▶ [RECORDS SHOWN]:

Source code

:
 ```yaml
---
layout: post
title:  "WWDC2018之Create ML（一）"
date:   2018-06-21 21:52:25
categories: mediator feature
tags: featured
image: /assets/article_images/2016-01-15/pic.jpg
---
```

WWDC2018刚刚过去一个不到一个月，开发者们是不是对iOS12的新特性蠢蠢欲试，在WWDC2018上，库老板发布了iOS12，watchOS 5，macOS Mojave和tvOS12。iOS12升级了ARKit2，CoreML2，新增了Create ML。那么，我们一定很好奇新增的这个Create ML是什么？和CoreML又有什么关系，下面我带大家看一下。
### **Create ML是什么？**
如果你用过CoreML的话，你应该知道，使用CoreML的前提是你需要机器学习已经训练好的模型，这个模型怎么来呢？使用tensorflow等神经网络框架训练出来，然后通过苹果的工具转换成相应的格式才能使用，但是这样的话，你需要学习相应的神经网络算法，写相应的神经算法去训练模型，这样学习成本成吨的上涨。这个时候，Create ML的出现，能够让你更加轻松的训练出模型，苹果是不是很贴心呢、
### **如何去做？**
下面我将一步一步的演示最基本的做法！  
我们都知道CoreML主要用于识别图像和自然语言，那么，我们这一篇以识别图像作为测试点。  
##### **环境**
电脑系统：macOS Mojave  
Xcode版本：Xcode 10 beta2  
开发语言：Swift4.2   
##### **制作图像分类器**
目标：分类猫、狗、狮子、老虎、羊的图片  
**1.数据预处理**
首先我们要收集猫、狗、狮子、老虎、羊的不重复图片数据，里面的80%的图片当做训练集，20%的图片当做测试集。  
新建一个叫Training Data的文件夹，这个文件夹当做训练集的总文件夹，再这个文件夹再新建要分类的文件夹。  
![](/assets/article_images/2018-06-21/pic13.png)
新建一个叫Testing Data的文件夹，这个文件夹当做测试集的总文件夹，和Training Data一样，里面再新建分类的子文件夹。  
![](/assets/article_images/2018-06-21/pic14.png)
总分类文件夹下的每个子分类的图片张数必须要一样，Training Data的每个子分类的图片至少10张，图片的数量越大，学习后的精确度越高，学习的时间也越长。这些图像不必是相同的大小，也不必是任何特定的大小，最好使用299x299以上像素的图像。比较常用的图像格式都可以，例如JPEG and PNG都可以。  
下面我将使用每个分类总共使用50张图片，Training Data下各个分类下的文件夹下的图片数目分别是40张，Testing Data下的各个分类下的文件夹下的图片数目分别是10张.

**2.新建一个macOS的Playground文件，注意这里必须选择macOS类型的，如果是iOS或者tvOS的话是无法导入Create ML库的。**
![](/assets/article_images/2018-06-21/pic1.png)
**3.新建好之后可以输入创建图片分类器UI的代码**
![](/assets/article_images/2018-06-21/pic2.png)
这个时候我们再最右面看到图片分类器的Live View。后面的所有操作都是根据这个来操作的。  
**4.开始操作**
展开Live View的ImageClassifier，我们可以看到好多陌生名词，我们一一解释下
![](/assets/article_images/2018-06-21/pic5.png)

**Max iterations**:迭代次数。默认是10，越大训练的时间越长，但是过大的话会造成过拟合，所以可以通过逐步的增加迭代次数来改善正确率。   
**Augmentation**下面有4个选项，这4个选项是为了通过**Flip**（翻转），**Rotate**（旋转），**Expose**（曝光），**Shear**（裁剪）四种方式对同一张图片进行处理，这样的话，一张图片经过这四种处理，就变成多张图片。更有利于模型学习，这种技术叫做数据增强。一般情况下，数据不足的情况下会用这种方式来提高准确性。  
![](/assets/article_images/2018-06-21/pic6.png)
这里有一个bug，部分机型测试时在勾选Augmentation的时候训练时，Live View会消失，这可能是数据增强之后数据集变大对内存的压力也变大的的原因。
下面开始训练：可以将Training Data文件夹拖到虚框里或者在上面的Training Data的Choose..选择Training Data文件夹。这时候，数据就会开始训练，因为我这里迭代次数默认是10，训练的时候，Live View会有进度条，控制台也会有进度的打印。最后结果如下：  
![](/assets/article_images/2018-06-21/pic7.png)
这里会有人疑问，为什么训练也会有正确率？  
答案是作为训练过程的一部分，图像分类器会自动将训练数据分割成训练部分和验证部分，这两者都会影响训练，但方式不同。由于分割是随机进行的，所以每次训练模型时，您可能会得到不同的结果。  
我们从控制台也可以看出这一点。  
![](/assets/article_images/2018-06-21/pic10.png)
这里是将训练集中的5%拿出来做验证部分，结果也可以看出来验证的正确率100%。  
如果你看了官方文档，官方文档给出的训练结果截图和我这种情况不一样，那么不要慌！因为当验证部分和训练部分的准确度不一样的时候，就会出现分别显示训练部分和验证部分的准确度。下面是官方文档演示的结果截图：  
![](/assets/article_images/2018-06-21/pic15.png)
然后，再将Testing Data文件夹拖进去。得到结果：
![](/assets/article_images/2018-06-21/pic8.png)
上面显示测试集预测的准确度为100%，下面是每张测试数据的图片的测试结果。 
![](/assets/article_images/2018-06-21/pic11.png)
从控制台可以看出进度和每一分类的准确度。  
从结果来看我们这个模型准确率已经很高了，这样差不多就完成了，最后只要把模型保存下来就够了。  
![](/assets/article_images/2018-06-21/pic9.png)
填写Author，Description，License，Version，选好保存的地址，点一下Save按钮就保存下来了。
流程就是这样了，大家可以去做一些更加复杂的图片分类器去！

▶ [WHAT YOU NEED TO DO]: Set down, unchanged, only those lines above that fall between the line with "### **Create ML是什么？**" and the line with "这里是将训练集中的5%拿出来", the two end lines included.

▶ [FINISHED EXERCISE]:
### **Create ML是什么？**
如果你用过CoreML的话，你应该知道，使用CoreML的前提是你需要机器学习已经训练好的模型，这个模型怎么来呢？使用tensorflow等神经网络框架训练出来，然后通过苹果的工具转换成相应的格式才能使用，但是这样的话，你需要学习相应的神经网络算法，写相应的神经算法去训练模型，这样学习成本成吨的上涨。这个时候，Create ML的出现，能够让你更加轻松的训练出模型，苹果是不是很贴心呢、
### **如何去做？**
下面我将一步一步的演示最基本的做法！  
我们都知道CoreML主要用于识别图像和自然语言，那么，我们这一篇以识别图像作为测试点。  
##### **环境**
电脑系统：macOS Mojave  
Xcode版本：Xcode 10 beta2  
开发语言：Swift4.2   
##### **制作图像分类器**
目标：分类猫、狗、狮子、老虎、羊的图片  
**1.数据预处理**
首先我们要收集猫、狗、狮子、老虎、羊的不重复图片数据，里面的80%的图片当做训练集，20%的图片当做测试集。  
新建一个叫Training Data的文件夹，这个文件夹当做训练集的总文件夹，再这个文件夹再新建要分类的文件夹。  
![](/assets/article_images/2018-06-21/pic13.png)
新建一个叫Testing Data的文件夹，这个文件夹当做测试集的总文件夹，和Training Data一样，里面再新建分类的子文件夹。  
![](/assets/article_images/2018-06-21/pic14.png)
总分类文件夹下的每个子分类的图片张数必须要一样，Training Data的每个子分类的图片至少10张，图片的数量越大，学习后的精确度越高，学习的时间也越长。这些图像不必是相同的大小，也不必是任何特定的大小，最好使用299x299以上像素的图像。比较常用的图像格式都可以，例如JPEG and PNG都可以。  
下面我将使用每个分类总共使用50张图片，Training Data下各个分类下的文件夹下的图片数目分别是40张，Testing Data下的各个分类下的文件夹下的图片数目分别是10张.

**2.新建一个macOS的Playground文件，注意这里必须选择macOS类型的，如果是iOS或者tvOS的话是无法导入Create ML库的。**
![](/assets/article_images/2018-06-21/pic1.png)
**3.新建好之后可以输入创建图片分类器UI的代码**
![](/assets/article_images/2018-06-21/pic2.png)
这个时候我们再最右面看到图片分类器的Live View。后面的所有操作都是根据这个来操作的。  
**4.开始操作**
展开Live View的ImageClassifier，我们可以看到好多陌生名词，我们一一解释下
![](/assets/article_images/2018-06-21/pic5.png)

**Max iterations**:迭代次数。默认是10，越大训练的时间越长，但是过大的话会造成过拟合，所以可以通过逐步的增加迭代次数来改善正确率。   
**Augmentation**下面有4个选项，这4个选项是为了通过**Flip**（翻转），**Rotate**（旋转），**Expose**（曝光），**Shear**（裁剪）四种方式对同一张图片进行处理，这样的话，一张图片经过这四种处理，就变成多张图片。更有利于模型学习，这种技术叫做数据增强。一般情况下，数据不足的情况下会用这种方式来提高准确性。  
![](/assets/article_images/2018-06-21/pic6.png)
这里有一个bug，部分机型测试时在勾选Augmentation的时候训练时，Live View会消失，这可能是数据增强之后数据集变大对内存的压力也变大的的原因。
下面开始训练：可以将Training Data文件夹拖到虚框里或者在上面的Training Data的Choose..选择Training Data文件夹。这时候，数据就会开始训练，因为我这里迭代次数默认是10，训练的时候，Live View会有进度条，控制台也会有进度的打印。最后结果如下：  
![](/assets/article_images/2018-06-21/pic7.png)
这里会有人疑问，为什么训练也会有正确率？  
答案是作为训练过程的一部分，图像分类器会自动将训练数据分割成训练部分和验证部分，这两者都会影响训练，但方式不同。由于分割是随机进行的，所以每次训练模型时，您可能会得到不同的结果。  
我们从控制台也可以看出这一点。  
![](/assets/article_images/2018-06-21/pic10.png)
这里是将训练集中的5%拿出来做验证部分，结果也可以看出来验证的正确率100%。  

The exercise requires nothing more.